Борн засунул свой кожаный рюкзачок за левую вазу. Затем открыл дверь и вошел в тускло освещенный передний дворик. Тотчас же гул города исчез и Борна окружила обволакивающая тишина заснеженного леса. Ему потребовалось время, чтобы его слух приспособился к обстановке. Оглядевшись по сторонам, Борн обнаружил, что находится на восьмиугольной площадке, посреди которой журчит изящный фонтан. Стройные колонны поддерживали резные каменные арки, за которыми открывались тенистые внутренние дворики и тихие коридоры, освещенные неяркими лампами.
Это было похоже на вход в мечеть или средневековый монастырь. Как и повсюду в мусульманских странах, архитектура поражала своей красотой. Поскольку ислам запрещает изображать лик Аллаха и вообще все живое, мусульманским художникам приходится вкладывать свой талант в само здание и его отделку.
И не случайно баня своим внешним обликом напоминала мечеть. И то и другое является местом преклонения, открытым для всех. Поскольку в исламе важное значение имеет очищение тела, баня занимает в жизни правоверного мусульманина особое место.
Навстречу Борну вышел массажист – молодой парень с волчьим лицом.
– Мне бы хотелось встретиться с Незымом Хатуном. У нас с ним есть общий деловой партнер, Евгений Федорович.
Парень никак не отреагировал на это имя.
– Я посмотрю, свободен ли мой отец.
Пройдя таможенный контроль Вашингтонского международного аэропорта, Сорайя собралась было включить сотовый телефон, но тут увидела Анну Хельд, махавшую рукой. Сорайя ощутила прилив облегчения, обнявшись с подругой.
– Как хорошо, что ты вернулась, – сказала Анна.
Сорайя огляделась по сторонам.
– За тобой никто не следил?
– Разумеется, нет. Я в этом убедилась.
Женщины направились к выходу из аэропорта. У Сорайи неприятно покалывали нервы. Одно дело работать в окружении врагов, и совсем другое – возвратиться домой, зная, что в твое гнездо забралась ядовитая змея. Как и подобает хорошему актеру, Сорайя начала работать над своими чувствами, вызывая в памяти тот день, когда прямо у нее на глазах ее любимый пес Рейнджер попал под машину. «Ага, отлично, – подумала она, – вот и слезы появились».

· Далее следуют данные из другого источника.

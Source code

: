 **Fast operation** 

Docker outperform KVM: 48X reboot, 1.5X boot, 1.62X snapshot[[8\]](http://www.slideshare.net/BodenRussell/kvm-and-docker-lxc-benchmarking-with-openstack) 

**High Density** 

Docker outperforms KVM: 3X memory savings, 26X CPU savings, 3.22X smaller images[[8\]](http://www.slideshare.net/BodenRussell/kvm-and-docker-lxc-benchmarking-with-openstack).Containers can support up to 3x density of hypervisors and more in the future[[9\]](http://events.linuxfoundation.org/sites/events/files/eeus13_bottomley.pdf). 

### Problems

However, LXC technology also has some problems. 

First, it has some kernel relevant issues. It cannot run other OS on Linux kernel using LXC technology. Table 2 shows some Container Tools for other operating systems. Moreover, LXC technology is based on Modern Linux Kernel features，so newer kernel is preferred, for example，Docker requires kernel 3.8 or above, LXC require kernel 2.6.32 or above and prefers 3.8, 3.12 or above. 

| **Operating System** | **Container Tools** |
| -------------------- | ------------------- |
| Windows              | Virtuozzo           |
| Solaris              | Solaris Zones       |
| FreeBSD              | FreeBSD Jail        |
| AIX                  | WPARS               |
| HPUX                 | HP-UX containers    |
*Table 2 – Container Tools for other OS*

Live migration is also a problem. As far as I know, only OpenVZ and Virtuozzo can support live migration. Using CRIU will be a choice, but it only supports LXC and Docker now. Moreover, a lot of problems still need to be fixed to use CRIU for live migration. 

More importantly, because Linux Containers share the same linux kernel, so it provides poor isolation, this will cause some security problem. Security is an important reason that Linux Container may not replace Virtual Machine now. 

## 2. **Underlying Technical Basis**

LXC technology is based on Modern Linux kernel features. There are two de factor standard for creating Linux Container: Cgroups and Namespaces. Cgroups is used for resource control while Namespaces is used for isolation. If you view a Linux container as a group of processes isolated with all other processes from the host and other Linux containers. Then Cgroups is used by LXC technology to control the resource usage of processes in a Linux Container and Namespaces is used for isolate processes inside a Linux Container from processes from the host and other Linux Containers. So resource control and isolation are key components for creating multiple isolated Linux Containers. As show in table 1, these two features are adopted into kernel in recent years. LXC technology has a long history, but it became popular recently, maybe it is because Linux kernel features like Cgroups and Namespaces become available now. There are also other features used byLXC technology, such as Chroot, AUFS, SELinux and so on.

Лицо Анны затуманилось беспокойством.
– В чем дело?
– Джейсон Борн погиб.
– Что? – Оглушенная этим известием, Анна застыла на месте, не обращая внимания на сплошной поток людей. – Как это произошло?
– Как выяснилось, Старик отправил по следу Борна Лернера, своего личного убийцу. Они сошлись в смертельной схватке и в конце концов погибли оба. – Сорайя тряхнула головой. – Я вернулась сюда, чтобы наблюдать за человеком, который выдает себя за Мартина Линдроса. Рано или поздно он обязательно совершит ошибку.